Observation number 2: There’s a reason that a Brazilian version of Quirkyalone has been published. They call it SoSingular. Brazil still has a ways to go with the acceptance of women in the workplace, but it’s a country with an emerging middle class and more and more women workers. When I met women, particular in Rio, they sounded so quirkyalone to me. . . there were plenty of women without children, plenty of single people, and plenty of people complaining about how hard it was to get people to commit, especially in a place where sex happens awfully quickly. At the same time, Brazilians seem to understand something about the centrality of pleasure that we Americans just do not get. Whether it’s beach volleyball or singing along with musica popular brasileira in a bar, they know how to enjoy themselves–felicidade is such a common word. Happiness. That, I think, can also translate into joy in being single–and bringing sensuality into the single state, whether that means hooking up or just enjoying flirtation and eye-fucking in the everyday. When I returned home, I realized that enjoying life–and having fun–are not insignificant personal missions.

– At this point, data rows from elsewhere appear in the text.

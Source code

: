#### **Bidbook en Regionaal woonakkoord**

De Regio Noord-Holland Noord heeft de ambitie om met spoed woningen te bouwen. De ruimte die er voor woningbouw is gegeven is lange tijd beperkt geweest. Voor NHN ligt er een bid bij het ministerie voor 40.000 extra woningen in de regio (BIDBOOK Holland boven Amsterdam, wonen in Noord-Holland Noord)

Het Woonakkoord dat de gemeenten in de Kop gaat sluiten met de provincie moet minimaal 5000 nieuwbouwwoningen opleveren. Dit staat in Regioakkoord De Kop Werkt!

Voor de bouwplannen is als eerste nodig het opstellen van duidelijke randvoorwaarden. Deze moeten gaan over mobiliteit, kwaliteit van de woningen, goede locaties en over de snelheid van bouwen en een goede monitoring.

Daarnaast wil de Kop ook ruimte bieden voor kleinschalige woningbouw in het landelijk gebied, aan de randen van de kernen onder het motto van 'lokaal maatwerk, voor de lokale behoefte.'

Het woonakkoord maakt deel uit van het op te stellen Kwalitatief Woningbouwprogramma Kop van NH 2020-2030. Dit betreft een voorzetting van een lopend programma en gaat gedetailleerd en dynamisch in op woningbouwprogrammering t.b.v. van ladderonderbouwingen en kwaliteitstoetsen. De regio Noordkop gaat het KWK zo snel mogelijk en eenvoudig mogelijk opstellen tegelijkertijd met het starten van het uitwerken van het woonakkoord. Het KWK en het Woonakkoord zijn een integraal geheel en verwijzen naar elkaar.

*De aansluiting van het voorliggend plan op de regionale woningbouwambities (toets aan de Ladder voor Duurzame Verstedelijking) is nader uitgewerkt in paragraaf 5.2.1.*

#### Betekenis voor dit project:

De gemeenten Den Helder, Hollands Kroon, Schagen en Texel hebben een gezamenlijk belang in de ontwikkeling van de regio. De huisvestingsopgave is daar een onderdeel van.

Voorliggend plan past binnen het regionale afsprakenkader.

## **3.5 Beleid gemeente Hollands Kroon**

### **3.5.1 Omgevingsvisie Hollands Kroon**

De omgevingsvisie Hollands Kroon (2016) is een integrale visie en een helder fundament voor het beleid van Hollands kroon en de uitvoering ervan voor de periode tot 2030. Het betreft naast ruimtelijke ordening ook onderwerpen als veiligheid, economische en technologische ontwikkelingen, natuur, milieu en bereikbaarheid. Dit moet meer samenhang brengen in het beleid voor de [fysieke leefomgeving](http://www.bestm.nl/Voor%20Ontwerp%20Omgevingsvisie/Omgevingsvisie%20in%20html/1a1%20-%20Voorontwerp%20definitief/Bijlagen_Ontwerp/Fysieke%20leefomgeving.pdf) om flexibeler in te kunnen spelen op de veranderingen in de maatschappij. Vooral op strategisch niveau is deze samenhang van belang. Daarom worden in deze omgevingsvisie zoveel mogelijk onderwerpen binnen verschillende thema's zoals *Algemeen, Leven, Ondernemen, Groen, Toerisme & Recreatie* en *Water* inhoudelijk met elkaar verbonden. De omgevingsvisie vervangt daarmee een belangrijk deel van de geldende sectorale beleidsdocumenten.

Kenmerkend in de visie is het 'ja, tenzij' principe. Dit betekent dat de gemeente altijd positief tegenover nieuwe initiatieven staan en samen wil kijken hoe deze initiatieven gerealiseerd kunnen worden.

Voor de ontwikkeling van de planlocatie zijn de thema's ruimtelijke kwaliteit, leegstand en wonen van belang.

Observation number 3: Barack Obama is massively popular in Brazil. So many people brought him up in conversation and so quickly. They didn’t even seem to know McCain’s name—he was a non-starter, nothing to talk about, a continuation of the Bush regime. They did like Hillary, some noting that she was smart and attractive like one of their television presentadors! Funny, we never got to consider Hillary’s attractiveness—all the noise about her drowned that out. But Barack. He is more than a better choice to Bush, he’s a transformational choice, an inspiration and to black Brazilians in particular. Black people make up 40% of the Brazilian population, but there are very few black politicians on the national stage. If Barack is elected, he means change not just for the US and for our foreign policy, but even for domestic politics in Brazil. As one guy put it, Obama is an inspiration, because If the United States can change, so can we. One person I met asked, Where is the Brazilian Barack Obama?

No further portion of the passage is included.